Start of Data section
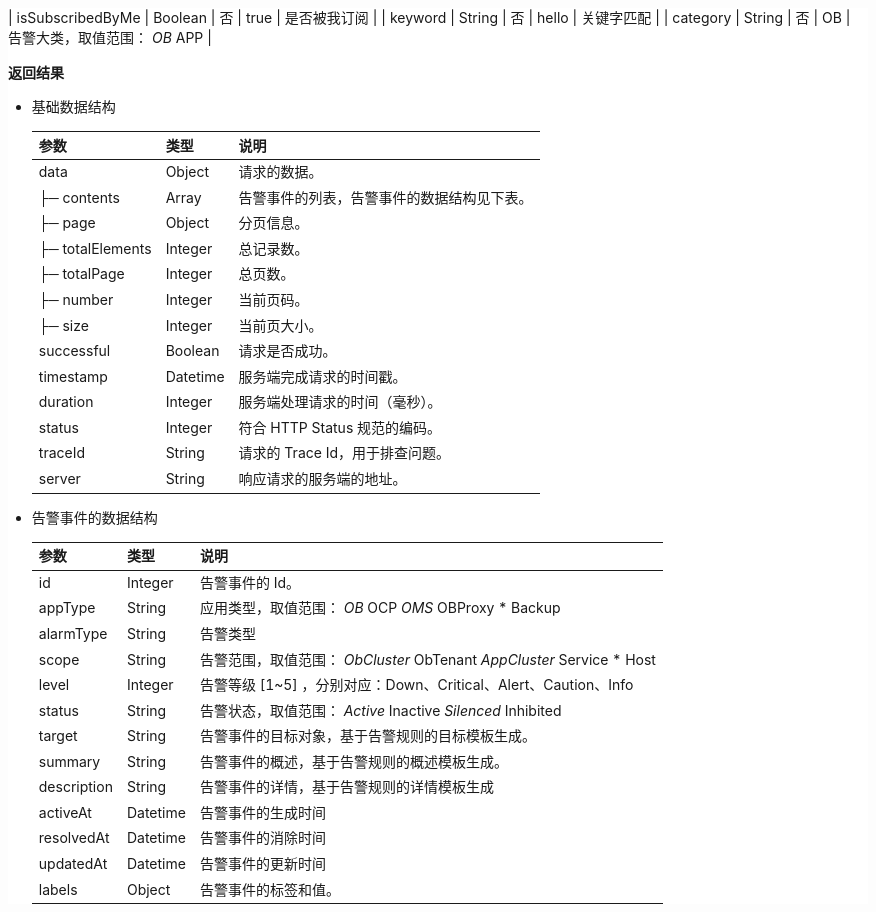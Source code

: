 | isSubscribedByMe | Boolean  | 否    | true                          | 是否被我订阅                                                                                                                                                                                                                                                                           |
| keyword          | String   | 否    | hello                         | 关键字匹配                                                                                                                                                                                                                                                                            |
| category         | String   | 否    | OB                            | 告警大类，取值范围： *OB* APP                                                                                                                                                       |

**返回结果**

* 基础数据结构

  |        参数        |    类型    |          说明           |
  |------------------|----------|-----------------------|
  | data             | Object   | 请求的数据。                |
  | ├─ contents      | Array    | 告警事件的列表，告警事件的数据结构见下表。 |
  | ├─ page          | Object   | 分页信息。                 |
  | ├─ totalElements | Integer  | 总记录数。                 |
  | ├─ totalPage     | Integer  | 总页数。                  |
  | ├─ number        | Integer  | 当前页码。                 |
  | ├─ size          | Integer  | 当前页大小。                |
  | successful       | Boolean  | 请求是否成功。               |
  | timestamp        | Datetime | 服务端完成请求的时间戳。          |
  | duration         | Integer  | 服务端处理请求的时间（毫秒）。       |
  | status           | Integer  | 符合 HTTP Status 规范的编码。 |
  | traceId          | String   | 请求的 Trace Id，用于排查问题。  |
  | server           | String   | 响应请求的服务端的地址。          |

* 告警事件的数据结构

  |     参数      |    类型    |                                                                                                                                        说明                                                                                                                                        |
  |-------------|----------|----------------------------------------------------------------------------------------------------------------------------------------------------------------------------------------------------------------------------------------------------------------------------------|
  | id          | Integer  | 告警事件的 Id。                                                                                                                                                                                                                                                                        |
  | appType     | String   | 应用类型，取值范围： *OB* OCP   *OMS* OBProxy   * Backup                     |
  | alarmType   | String   | 告警类型                                                                                                                                                                                                                                                                             |
  | scope       | String   | 告警范围，取值范围： *ObCluster* ObTenant   *AppCluster* Service   * Host    |
  | level       | Integer  | 告警等级 \[1\~5\] ，分别对应：Down、Critical、Alert、Caution、Info                                                                                                                                                                                                                             |
  | status      | String   | 告警状态，取值范围： *Active* Inactive   *Silenced* Inhibited                                                 |
  | target      | String   | 告警事件的目标对象，基于告警规则的目标模板生成。                                                                                                                                                                                                                                                         |
  | summary     | String   | 告警事件的概述，基于告警规则的概述模板生成。                                                                                                                                                                                                                                                           |
  | description | String   | 告警事件的详情，基于告警规则的详情模板生成                                                                                                                                                                                                                                                            |
  | activeAt    | Datetime | 告警事件的生成时间                                                                                                                                                                                                                                                                        |
  | resolvedAt  | Datetime | 告警事件的消除时间                                                                                                                                                                                                                                                                        |
  | updatedAt   | Datetime | 告警事件的更新时间                                                                                                                                                                                                                                                                        |
  | labels      | Object   | 告警事件的标签和值。                                                                                                                                                                                                                                                                       |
End of Data section
What needs to be done.
Give back the records above exactly. Pictures stay out.

Task answer.
Source code

: | isSubscribedByMe | Boolean  | 否    | true                          | 是否被我订阅                                                                                                                                                                                                                                                                           |
| keyword          | String   | 否    | hello                         | 关键字匹配                                                                                                                                                                                                                                                                            |
| category         | String   | 否    | OB                            | 告警大类，取值范围： *OB* APP                                                                                                                                                       |

**返回结果**

* 基础数据结构

  |        参数        |    类型    |          说明           |
  |------------------|----------|-----------------------|
  | data             | Object   | 请求的数据。                |
  | ├─ contents      | Array    | 告警事件的列表，告警事件的数据结构见下表。 |
  | ├─ page          | Object   | 分页信息。                 |
  | ├─ totalElements | Integer  | 总记录数。                 |
  | ├─ totalPage     | Integer  | 总页数。                  |
  | ├─ number        | Integer  | 当前页码。                 |
  | ├─ size          | Integer  | 当前页大小。                |
  | successful       | Boolean  | 请求是否成功。               |
  | timestamp        | Datetime | 服务端完成请求的时间戳。          |
  | duration         | Integer  | 服务端处理请求的时间（毫秒）。       |
  | status           | Integer  | 符合 HTTP Status 规范的编码。 |
  | traceId          | String   | 请求的 Trace Id，用于排查问题。  |
  | server           | String   | 响应请求的服务端的地址。          |

* 告警事件的数据结构

  |     参数      |    类型    |                                                                                                                                        说明                                                                                                                                        |
  |-------------|----------|----------------------------------------------------------------------------------------------------------------------------------------------------------------------------------------------------------------------------------------------------------------------------------|
  | id          | Integer  | 告警事件的 Id。                                                                                                                                                                                                                                                                        |
  | appType     | String   | 应用类型，取值范围： *OB* OCP   *OMS* OBProxy   * Backup                     |
  | alarmType   | String   | 告警类型                                                                                                                                                                                                                                                                             |
  | scope       | String   | 告警范围，取值范围： *ObCluster* ObTenant   *AppCluster* Service   * Host    |
  | level       | Integer  | 告警等级 \[1\~5\] ，分别对应：Down、Critical、Alert、Caution、Info                                                                                                                                                                                                                             |
  | status      | String   | 告警状态，取值范围： *Active* Inactive   *Silenced* Inhibited                                                 |
  | target      | String   | 告警事件的目标对象，基于告警规则的目标模板生成。                                                                                                                                                                                                                                                         |
  | summary     | String   | 告警事件的概述，基于告警规则的概述模板生成。                                                                                                                                                                                                                                                           |
  | description | String   | 告警事件的详情，基于告警规则的详情模板生成                                                                                                                                                                                                                                                            |
  | activeAt    | Datetime | 告警事件的生成时间                                                                                                                                                                                                                                                                        |
  | resolvedAt  | Datetime | 告警事件的消除时间                                                                                                                                                                                                                                                                        |
  | updatedAt   | Datetime | 告警事件的更新时间                                                                                                                                                                                                                                                                        |
  | labels      | Object   | 告警事件的标签和值。                                                                                                                                                                                                                                                                       |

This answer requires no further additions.